R E C E N S I O N E
Recensione di Riccardo Talamazzi
Ci sono due tipi di solitudine. Quella ricercata e desiderata come un rifugio temporaneo per proteggersi dalle distorsioni del mondo e quell’altra invece subita, conseguente all’incapacità di trovare un’adeguata collocazione alla nostra esistenza, con l’impossibilità di creare una rete soddisfacente di legami con gli altri. Ma se la prima prelude ad un più vigoroso e rinnovato esame di realtà la seconda ci condanna a un monocorde ripiegamento su noi stessi, predati da improbabili e irrealizzabili sogni.

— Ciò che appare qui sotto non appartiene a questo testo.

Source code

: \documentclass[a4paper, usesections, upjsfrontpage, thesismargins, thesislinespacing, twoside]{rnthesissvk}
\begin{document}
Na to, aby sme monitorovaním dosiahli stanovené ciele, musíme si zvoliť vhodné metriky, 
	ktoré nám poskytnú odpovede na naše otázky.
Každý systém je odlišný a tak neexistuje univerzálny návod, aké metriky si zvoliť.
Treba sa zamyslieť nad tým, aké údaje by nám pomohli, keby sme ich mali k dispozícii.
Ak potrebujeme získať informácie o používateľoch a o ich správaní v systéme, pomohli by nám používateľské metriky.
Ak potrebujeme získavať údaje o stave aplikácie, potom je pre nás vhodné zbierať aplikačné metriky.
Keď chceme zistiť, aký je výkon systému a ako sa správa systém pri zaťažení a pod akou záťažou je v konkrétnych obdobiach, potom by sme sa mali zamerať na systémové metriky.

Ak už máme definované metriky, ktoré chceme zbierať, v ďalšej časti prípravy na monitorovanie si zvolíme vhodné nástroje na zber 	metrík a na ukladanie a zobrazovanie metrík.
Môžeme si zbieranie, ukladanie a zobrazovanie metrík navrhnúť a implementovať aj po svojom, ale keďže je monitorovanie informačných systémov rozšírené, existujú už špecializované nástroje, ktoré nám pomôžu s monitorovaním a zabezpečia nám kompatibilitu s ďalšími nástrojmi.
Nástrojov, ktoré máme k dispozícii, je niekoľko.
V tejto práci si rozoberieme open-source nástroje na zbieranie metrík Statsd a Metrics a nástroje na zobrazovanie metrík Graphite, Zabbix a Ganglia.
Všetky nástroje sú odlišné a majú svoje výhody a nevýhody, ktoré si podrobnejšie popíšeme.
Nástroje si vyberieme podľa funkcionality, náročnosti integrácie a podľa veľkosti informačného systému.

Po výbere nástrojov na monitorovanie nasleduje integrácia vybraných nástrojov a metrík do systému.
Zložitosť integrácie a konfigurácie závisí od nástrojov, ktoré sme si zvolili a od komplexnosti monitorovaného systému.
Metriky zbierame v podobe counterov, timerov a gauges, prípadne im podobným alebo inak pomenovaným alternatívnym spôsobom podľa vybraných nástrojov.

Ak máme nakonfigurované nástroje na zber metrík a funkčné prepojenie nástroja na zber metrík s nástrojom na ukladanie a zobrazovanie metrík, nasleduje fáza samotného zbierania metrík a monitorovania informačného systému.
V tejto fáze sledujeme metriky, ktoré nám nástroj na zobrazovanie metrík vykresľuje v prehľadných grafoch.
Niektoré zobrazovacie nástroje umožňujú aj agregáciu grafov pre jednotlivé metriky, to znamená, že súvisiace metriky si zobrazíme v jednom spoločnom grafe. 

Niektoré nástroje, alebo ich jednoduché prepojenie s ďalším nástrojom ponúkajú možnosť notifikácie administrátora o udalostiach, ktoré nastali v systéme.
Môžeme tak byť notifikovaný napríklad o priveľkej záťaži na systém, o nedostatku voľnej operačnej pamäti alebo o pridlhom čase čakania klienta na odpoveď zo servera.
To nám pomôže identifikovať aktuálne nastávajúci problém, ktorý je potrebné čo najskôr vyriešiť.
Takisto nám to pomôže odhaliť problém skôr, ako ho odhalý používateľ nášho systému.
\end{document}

È questo, in estrema sintesi, il succo di un racconto di F. Dostoevskij, Le notti bianche, pubblicato nel 1848, sulla cui traccia Luchino Visconti diresse un film che uscì nel 1957, in cui il protagonista – Marcello Mastroianni – vive il suo incontro con Natalia – Nasten’ka nel racconto dello scrittore russo – vagando nottetempo in preda alle sue fantasie per Livorno, anziché nella originaria San Pietroburgo. Anelando un’improbabile storia d’amore, il sognatore notturno si vedrà sfuggire la speranza tra le dita, incapace di superare le proprie convinzioni limitanti che lo trascinano all’interno di un illusorio mondo fittizio. The White nights suite è appunto il titolo di questa nuova uscita di Danilo Blaiotta, giovane pianista calabrese di trentaquattro anni, che presenta un lavoro in trio con gli stessi compagni d’avventura del precedente album Departures del 2020, e cioè Jacopo Ferrazza al contrabbasso e Valerio Vantaggio alla batteria. C’è anche da segnalare, in questo nuovo contesto, la preziosa collaborazione di Achillle Succi ai fiati – con il quale Blaiotta ha inciso Crabs nel 2019 – e di Stefano Carbonelli alla chitarra insieme a Fabrizio Bosso alla tromba. L’idea di un commento musicale delineato sulla sceneggiatura di un romanzo o di un racconto non è certo nuovo e a Dostoevskij si ispirò ad esempio anche Bob Dylan nella stesura di numerosi suoi testi.